华娱从女儿身开始打造华流

第28章 所谓冲奖


    张建崖就是从那个时候一路走过来的第五代导演,对这一套十分熟悉。
    只是他没想到,东方娱乐公司这样一个港岛公司,居然也打算在第一部电影上面用这一套。
    当然,用意方面还是不太一样的。
    製片厂这么干是为了节约成本,而东方娱乐这么干,是为了让他好好调教演员。
    舒恬跟他这么交了底后,张建崖的神色是彻底缓和了下来,他点点头:“既然如此,晚上的时候我们先试试戏,没太大问题后再试试妆,之后就开启针对性的训练。”
    “没问题,张导。”
    霍温溪含笑站在一旁,看著舒恬三两句就將张建崖的情绪安抚住,心道果然自己这个过来撑场子的是一点作用都没发挥出来啊。
    不过,即便她只是过来当个背景板,那也是得来的,毕竟,万一呢?
    由於张建崖团队的人还没看完剧本,所以在等待的途中,这位经验丰富的五代导演便跟舒恬这个编剧討论起了《生死簿》这部电影的內核来。
    虽说张建崖是五代导演中的异类,並没有一头扎进文艺片中,但在他们这一辈导演身上多少还是带著一些比较鲜明的烙印的。
    再者说,《生死簿》里探討的问题的確具备深挖的可能性,只不过全都被包裹在了舒月和嵐的双雄对决之中。
    舒恬也並不排斥討论这方面的话题。
    《生死簿》本就是她自己精挑细选用来转型以及打响第一枪的作品,前世也看过不少关於《死亡笔记》的深刻分析,与张建崖的对话与其说是探討,不如说是她作为原作者单方面地进行自己的观点输出。
    张建崖听得眼神越来越亮,看向舒恬的目光也越来越古怪。
    前者是因为舒恬说到了他的心坎里,甚至里头还有很多他未曾想到的点。
    最直接的便是,《生死簿》这部电影並没有完全否定舒月的做法,但全都是通过侧面展现出来的。
    就比如《生死簿》里的普通人,对舒月制裁那些法律都无法奈何的罪犯一事是持肯定態度的。
    这並非大家不明事理、支持滥用私刑、喜欢快意恩仇所能简单概括,而是传统道德观念与法律之间的矛盾。
    现代法律讲究的是法律面前人人平等那一套,但在传统道德观念之中,忠臣孝子和姦夫淫妇的命却绝不能等同。
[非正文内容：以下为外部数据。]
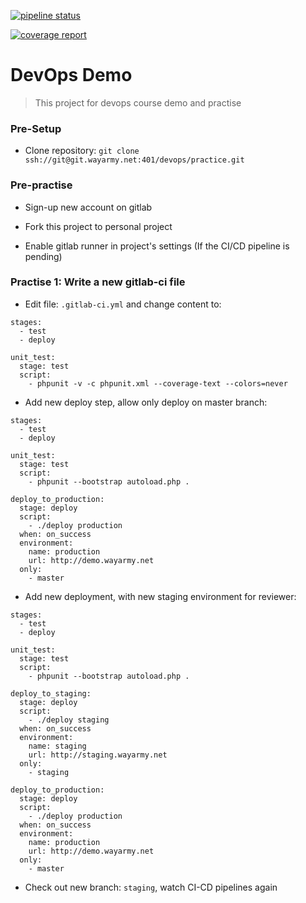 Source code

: [![pipeline status](https://git.wayarmy.net/devops/demo/badges/master/pipeline.svg)](https://git.wayarmy.net/devops/demo/commits/master)

[![coverage report](https://git.wayarmy.net/devops/demo/badges/master/coverage.svg)](https://git.wayarmy.net/devops/demo/commits/master)

# DevOps Demo

> This project for devops course demo and practise

### Pre-Setup

- Clone repository:  `git clone ssh://git@git.wayarmy.net:401/devops/practice.git`

### Pre-practise

- Sign-up new account on gitlab

- Fork this project to personal project

- Enable gitlab runner in project's settings (If the CI/CD pipeline is pending)

### Practise 1: Write a new gitlab-ci file

- Edit file: `.gitlab-ci.yml` and change content to:

```
stages:
  - test
  - deploy

unit_test:
  stage: test
  script:
    - phpunit -v -c phpunit.xml --coverage-text --colors=never
```

- Add new deploy step, allow only deploy on master branch:

```
stages:
  - test
  - deploy

unit_test:
  stage: test
  script:
    - phpunit --bootstrap autoload.php .

deploy_to_production:
  stage: deploy
  script:
    - ./deploy production
  when: on_success
  environment:
    name: production
    url: http://demo.wayarmy.net
  only:
    - master
```

- Add new deployment, with new staging environment for reviewer:

```
stages:
  - test
  - deploy

unit_test:
  stage: test
  script:
    - phpunit --bootstrap autoload.php .

deploy_to_staging:
  stage: deploy
  script:
    - ./deploy staging
  when: on_success
  environment:
    name: staging
    url: http://staging.wayarmy.net
  only:
    - staging

deploy_to_production:
  stage: deploy
  script:
    - ./deploy production
  when: on_success
  environment:
    name: production
    url: http://demo.wayarmy.net
  only:
    - master
```

- Check out new branch: `staging`, watch CI-CD pipelines again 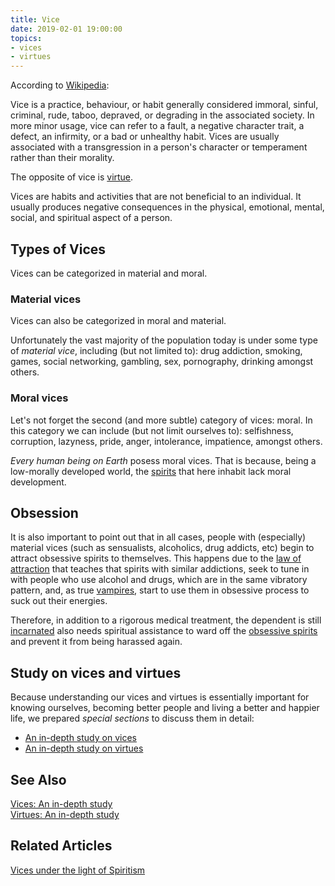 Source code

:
 ```yaml
---
title: Vice
date: 2019-02-01 19:00:00
topics:
- vices
- virtues
---
```


According to [Wikipedia](https://en.wikipedia.org/wiki/Vice):

Vice is a practice, behaviour, or habit generally considered immoral, sinful,
criminal, rude, taboo, depraved, or degrading in the associated society. In
more minor usage, vice can refer to a fault, a negative character trait, a
defect, an infirmity, or a bad or unhealthy habit. Vices are usually associated
with a transgression in a person's character or temperament rather than their
morality.

The opposite of vice is [virtue](../virtue).

Vices are habits and activities that are not beneficial to an individual. It
usually produces negative consequences in the physical, emotional, mental,
social, and spiritual aspect of a person. 

## Types of Vices
Vices can be categorized in material and moral.

### Material vices
Vices can also be categorized in moral and material.

Unfortunately the vast majority of the population
today is under some type of *material vice*, including (but not limited to):
drug addiction, smoking, games, social networking, gambling, sex, pornography,
drinking amongst others.

### Moral vices
Let's not forget the second (and more subtle) category of vices: moral. In this
category we can include (but not limit ourselves to): selfishness, corruption,
lazyness, pride, anger, intolerance, impatience, amongst others.

*Every human being on Earth* posess moral vices. That is because,
being a low-morally developed world, the [spirits](/about/immortal-spirit) that
here inhabit lack moral development.

## Obsession
It is also important to point out that in all cases, people with (especially)
material vices (such as sensualists, alcoholics, drug addicts, etc) begin 
to attract obsessive spirits to themselves. This happens due to the [law of
attraction](/laws/attraction) that teaches that spirits with similar
addictions, seek to tune in with people who use alcohol and drugs, which are in
the same vibratory pattern, and, as true [vampires](/about/vampirism), start to
use them in obsessive process to suck out their energies. 

Therefore, in addition to a rigorous medical treatment, the dependent is still
[incarnated](/about/incarnation) also needs spiritual assistance to ward off the
[obsessive spirits](/about/obsessor) and prevent it from being harassed again.

## Study on vices and virtues 
Because understanding our vices and virtues is essentially important for knowing
ourselves, becoming better people and living a better and happier life, we
prepared *special sections* to discuss them in detail:

* [An in-depth study on vices](/vices)  
* [An in-depth study on virtues](/virtues)  


## See Also
[Vices: An in-depth study](/vices)  
[Virtues: An in-depth study](/virtues)  

## Related Articles
[Vices under the light of Spiritism](/articles/vices-and-spiritism)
    归根结底,现代法律学的其实是西方那一套,而西方那一套是由神学发展而来,传入华国之后难免会有水土不服的地方。
    这其中的矛盾,却是需要本土的资深法学人才去调和,而不是照搬西方那一套。
    这其实也是《生死簿》里的米莎和秦玫会追隨舒月的原因。
    当然,舒月如果只想著做一个法律与道德之间的桥樑,倒也没那么恶劣。
    但她拥有了这种一笔能够决人生死的能力后,心中所想早就从最开始那满腔正义的赤诚,变成了无边膨胀的欲望,她不再满足於当一个罪犯审判者,她想要以自己的想法为准绳去重塑秩序、成为新世界的神。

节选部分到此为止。